Web site keeps hope alive for identifying dead & missing
Law Enforcement News
September 30, 2002
A Web site dedicated to matching missing persons with unidentified human remains might be the last, best hope for putting names to the bones of children and adults who disappeared long ago.
Called the Doe Network, the three-year-old site features some 4,400 missing persons cases in it's database, some dating back to the early 1970s. It provides photographs, reconstructed images and any available information, such as the circumstances of the disappearance. To be included, the cases must be at least nine years old and be considered by law enforcement agencies to have gone cold. All of the 400 or so unidentified victims listed by the Doe Network were believed to have died prior to 2000.
The site is manned by volunteers from the United States, canada, Europe and Australia. At least some are in law enforcement. including dispatchers and forensic artists.
"It is probably one of the better Web sites where you can get an overall picture of all missing and unidentified persons, adults and kids", said Jerry Nance, a case manager for the National Center for Missing and Exploited Children, and a consultant for the network.

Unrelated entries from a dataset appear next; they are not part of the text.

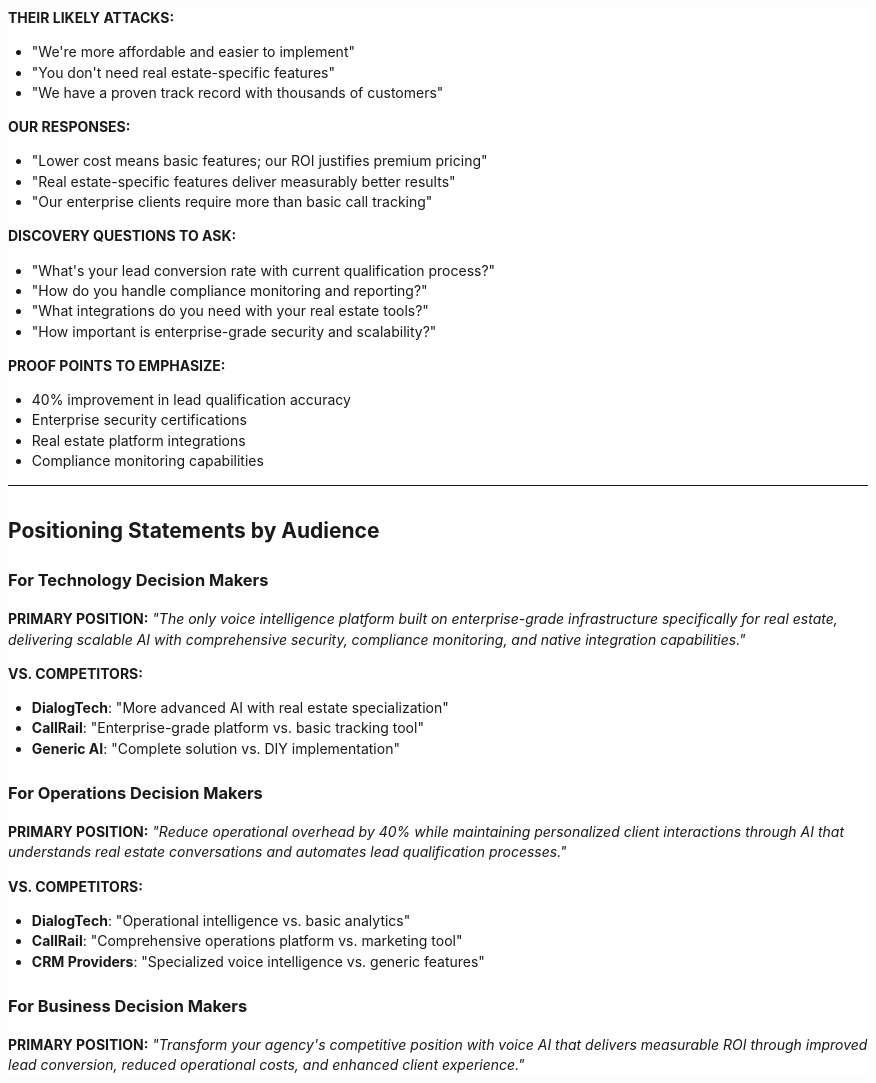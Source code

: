 **THEIR LIKELY ATTACKS:**
- "We're more affordable and easier to implement"
- "You don't need real estate-specific features"
- "We have a proven track record with thousands of customers"

**OUR RESPONSES:**
- "Lower cost means basic features; our ROI justifies premium pricing"
- "Real estate-specific features deliver measurably better results"
- "Our enterprise clients require more than basic call tracking"

**DISCOVERY QUESTIONS TO ASK:**
- "What's your lead conversion rate with current qualification process?"
- "How do you handle compliance monitoring and reporting?"
- "What integrations do you need with your real estate tools?"
- "How important is enterprise-grade security and scalability?"

**PROOF POINTS TO EMPHASIZE:**
- 40% improvement in lead qualification accuracy
- Enterprise security certifications
- Real estate platform integrations
- Compliance monitoring capabilities

---

## Positioning Statements by Audience

### For Technology Decision Makers

**PRIMARY POSITION:**
*"The only voice intelligence platform built on enterprise-grade infrastructure specifically for real estate, delivering scalable AI with comprehensive security, compliance monitoring, and native integration capabilities."*

**VS. COMPETITORS:**
- **DialogTech**: "More advanced AI with real estate specialization"
- **CallRail**: "Enterprise-grade platform vs. basic tracking tool"
- **Generic AI**: "Complete solution vs. DIY implementation"

### For Operations Decision Makers

**PRIMARY POSITION:**
*"Reduce operational overhead by 40% while maintaining personalized client interactions through AI that understands real estate conversations and automates lead qualification processes."*

**VS. COMPETITORS:**
- **DialogTech**: "Operational intelligence vs. basic analytics"
- **CallRail**: "Comprehensive operations platform vs. marketing tool"
- **CRM Providers**: "Specialized voice intelligence vs. generic features"

### For Business Decision Makers

**PRIMARY POSITION:**
*"Transform your agency's competitive position with voice AI that delivers measurable ROI through improved lead conversion, reduced operational costs, and enhanced client experience."*
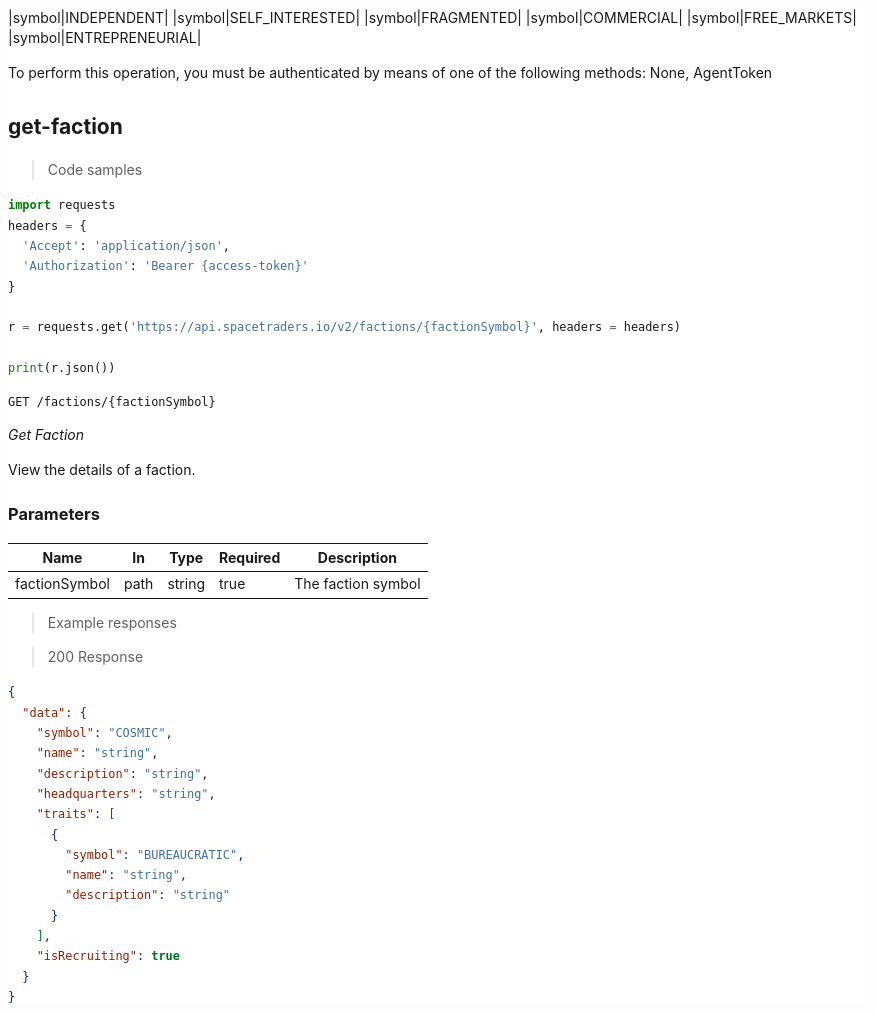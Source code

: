 |symbol|INDEPENDENT|
|symbol|SELF_INTERESTED|
|symbol|FRAGMENTED|
|symbol|COMMERCIAL|
|symbol|FREE_MARKETS|
|symbol|ENTREPRENEURIAL|

<aside class="warning">
To perform this operation, you must be authenticated by means of one of the following methods:
None, AgentToken
</aside>

## get-faction

<a id="opIdget-faction"></a>

> Code samples

```python
import requests
headers = {
  'Accept': 'application/json',
  'Authorization': 'Bearer {access-token}'
}

r = requests.get('https://api.spacetraders.io/v2/factions/{factionSymbol}', headers = headers)

print(r.json())

```

`GET /factions/{factionSymbol}`

*Get Faction*

View the details of a faction.

<h3 id="get-faction-parameters">Parameters</h3>

|Name|In|Type|Required|Description|
|---|---|---|---|---|
|factionSymbol|path|string|true|The faction symbol|

> Example responses

> 200 Response

```json
{
  "data": {
    "symbol": "COSMIC",
    "name": "string",
    "description": "string",
    "headquarters": "string",
    "traits": [
      {
        "symbol": "BUREAUCRATIC",
        "name": "string",
        "description": "string"
      }
    ],
    "isRecruiting": true
  }
}
```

"One of the problems, particularly with unidentifieds, is in many states they will only post on their site what they have in their state." he told Law Enforcement News. "So to try to find something if you're searching for an unidentified versus a missing person, it's very difficult unless you have your own database. That alone is one of the biggest strengths they have."
What the volunteers do is come up with a pool of potential matches and then notify law enforcement, said Nance. The work is particularly difficult when it involves unidentified bodies. The network does not use morgue photographs, but rather reconstructions made from clay or sketches.

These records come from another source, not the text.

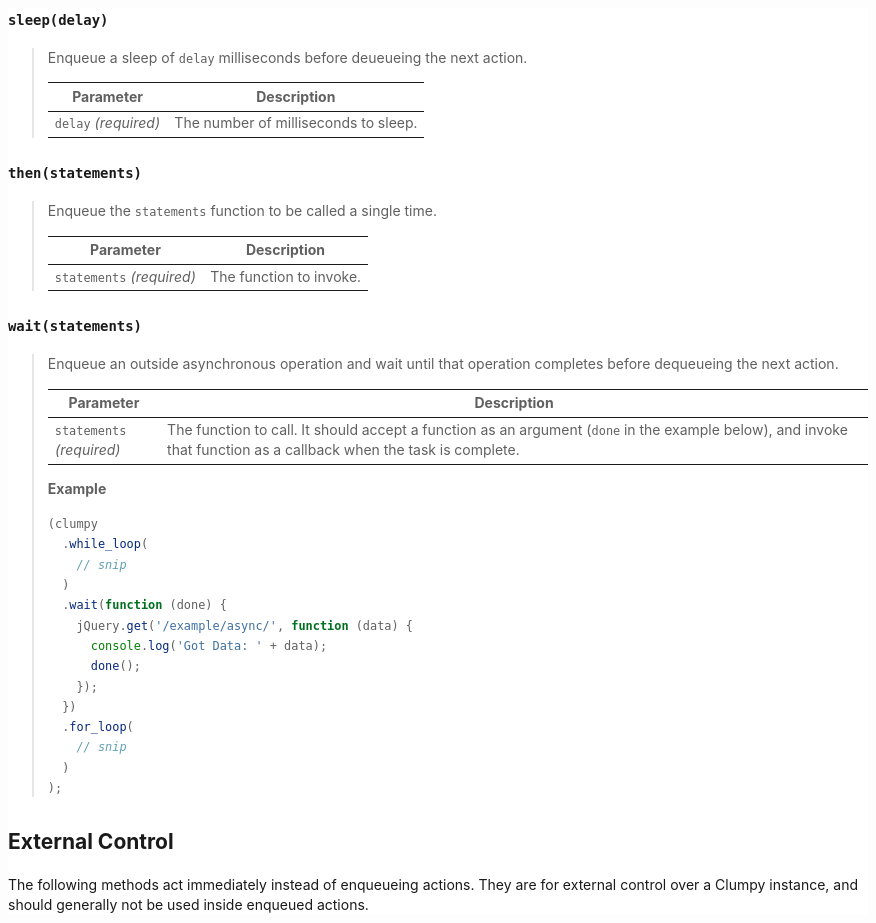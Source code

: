 <a name="sleep"></a>
### `sleep(delay)`
> Enqueue a sleep of `delay` milliseconds before deueueing the next action.
> 
> Parameter | Description
> --- | ---
> `delay` *(required)* | The number of milliseconds to sleep.

<a name="then"></a>
### `then(statements)`
> Enqueue the `statements` function to be called a single time.
> 
> Parameter | Description
> --- | ---
> `statements` *(required)* | The function to invoke.

<a name="wait"></a>
### `wait(statements)`
> Enqueue an outside asynchronous operation and wait until that operation completes before dequeueing the next action.
> 
> Parameter | Description
> --- | ---
> `statements` *(required)* | The function to call. It should accept a function as an argument (`done` in the example below), and invoke that function as a callback when the task is complete.
>
> **Example**
> ```javascript
> (clumpy
>   .while_loop(
>     // snip
>   )
>   .wait(function (done) {
>     jQuery.get('/example/async/', function (data) {
>       console.log('Got Data: ' + data);
>       done();
>     });
>   })
>   .for_loop(
>     // snip
>   )
> );
> ```


<a name="external"></a>
## External Control

The following methods act immediately instead of enqueueing actions. They are for external control over a Clumpy instance, and should generally not be used inside enqueued actions.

"We have the ability to do soft tissue reconstruction of the face," said Nance. "If it is either decomposing or traumatized, we can make it look like it wasn't. Those are the easy ones. Your chance of reconstruction is pretty high with that."
More difficult are the skulls, he said. For that, a forensic anthropologist is needed, and there are not many of those around. "Once you get to a point when you have a generic face, then you're left to guess as to how the lips were. We can pretty much get the nose down," he said, but eye color, hair style and color, and ears are more problematic.

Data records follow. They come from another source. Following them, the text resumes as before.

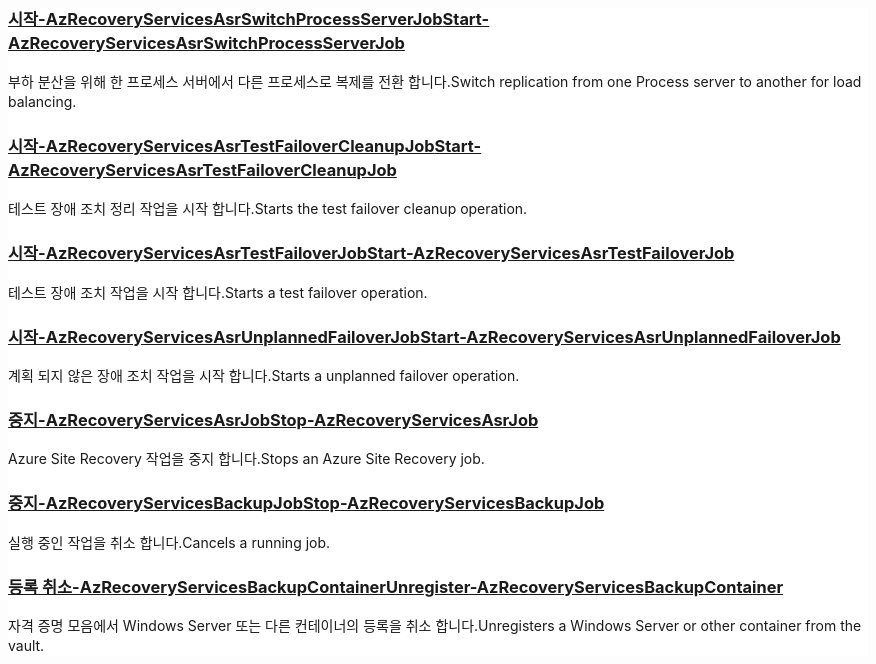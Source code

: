 ### [<span data-ttu-id="01a9e-271">시작-AzRecoveryServicesAsrSwitchProcessServerJob</span><span class="sxs-lookup"><span data-stu-id="01a9e-271">Start-AzRecoveryServicesAsrSwitchProcessServerJob</span></span>](Start-AzRecoveryServicesAsrSwitchProcessServerJob.md)
<span data-ttu-id="01a9e-272">부하 분산을 위해 한 프로세스 서버에서 다른 프로세스로 복제를 전환 합니다.</span><span class="sxs-lookup"><span data-stu-id="01a9e-272">Switch replication from one Process server to another for load balancing.</span></span>

### [<span data-ttu-id="01a9e-273">시작-AzRecoveryServicesAsrTestFailoverCleanupJob</span><span class="sxs-lookup"><span data-stu-id="01a9e-273">Start-AzRecoveryServicesAsrTestFailoverCleanupJob</span></span>](Start-AzRecoveryServicesAsrTestFailoverCleanupJob.md)
<span data-ttu-id="01a9e-274">테스트 장애 조치 정리 작업을 시작 합니다.</span><span class="sxs-lookup"><span data-stu-id="01a9e-274">Starts the test failover cleanup operation.</span></span>

### [<span data-ttu-id="01a9e-275">시작-AzRecoveryServicesAsrTestFailoverJob</span><span class="sxs-lookup"><span data-stu-id="01a9e-275">Start-AzRecoveryServicesAsrTestFailoverJob</span></span>](Start-AzRecoveryServicesAsrTestFailoverJob.md)
<span data-ttu-id="01a9e-276">테스트 장애 조치 작업을 시작 합니다.</span><span class="sxs-lookup"><span data-stu-id="01a9e-276">Starts a test failover operation.</span></span>

### [<span data-ttu-id="01a9e-277">시작-AzRecoveryServicesAsrUnplannedFailoverJob</span><span class="sxs-lookup"><span data-stu-id="01a9e-277">Start-AzRecoveryServicesAsrUnplannedFailoverJob</span></span>](Start-AzRecoveryServicesAsrUnplannedFailoverJob.md)
<span data-ttu-id="01a9e-278">계획 되지 않은 장애 조치 작업을 시작 합니다.</span><span class="sxs-lookup"><span data-stu-id="01a9e-278">Starts a unplanned failover operation.</span></span>

### [<span data-ttu-id="01a9e-279">중지-AzRecoveryServicesAsrJob</span><span class="sxs-lookup"><span data-stu-id="01a9e-279">Stop-AzRecoveryServicesAsrJob</span></span>](Stop-AzRecoveryServicesAsrJob.md)
<span data-ttu-id="01a9e-280">Azure Site Recovery 작업을 중지 합니다.</span><span class="sxs-lookup"><span data-stu-id="01a9e-280">Stops an Azure Site Recovery job.</span></span>

### [<span data-ttu-id="01a9e-281">중지-AzRecoveryServicesBackupJob</span><span class="sxs-lookup"><span data-stu-id="01a9e-281">Stop-AzRecoveryServicesBackupJob</span></span>](Stop-AzRecoveryServicesBackupJob.md)
<span data-ttu-id="01a9e-282">실행 중인 작업을 취소 합니다.</span><span class="sxs-lookup"><span data-stu-id="01a9e-282">Cancels a running job.</span></span>

### [<span data-ttu-id="01a9e-283">등록 취소-AzRecoveryServicesBackupContainer</span><span class="sxs-lookup"><span data-stu-id="01a9e-283">Unregister-AzRecoveryServicesBackupContainer</span></span>](Unregister-AzRecoveryServicesBackupContainer.md)
<span data-ttu-id="01a9e-284">자격 증명 모음에서 Windows Server 또는 다른 컨테이너의 등록을 취소 합니다.</span><span class="sxs-lookup"><span data-stu-id="01a9e-284">Unregisters a Windows Server or other container from the vault.</span></span>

"Ears are probably as good a marker for identifying people as fingerprints are," Nance told LEN.
Wesley Neville, a forensic artist with the Florence County, S.C., Sheriff's Department, volunteers with Project EDAN (Everyone Deserves A Name), one of the programs the Doe Network sponsors, and is a regional director for the network.
In the past year or so, Neville has worked on more than 20 cases for Project EDAN. Post-mortem sketches, he said, are usually a "last resort" to getting people identified. One recent cases involved a three-dimensional reconstruction in clay of a Jane Doe from campbell County, Tenn., who may have been the victim of a serial killer.
"The Doe Network aids us tremendously because these kinds of cases take up so much time, and organizations like Doe have volunteers that are constantly trying to match people up," Neville told LEN. "Twenty-four hours a day; somebody's on there searching. Law enforcement, we don't have the time or the resources."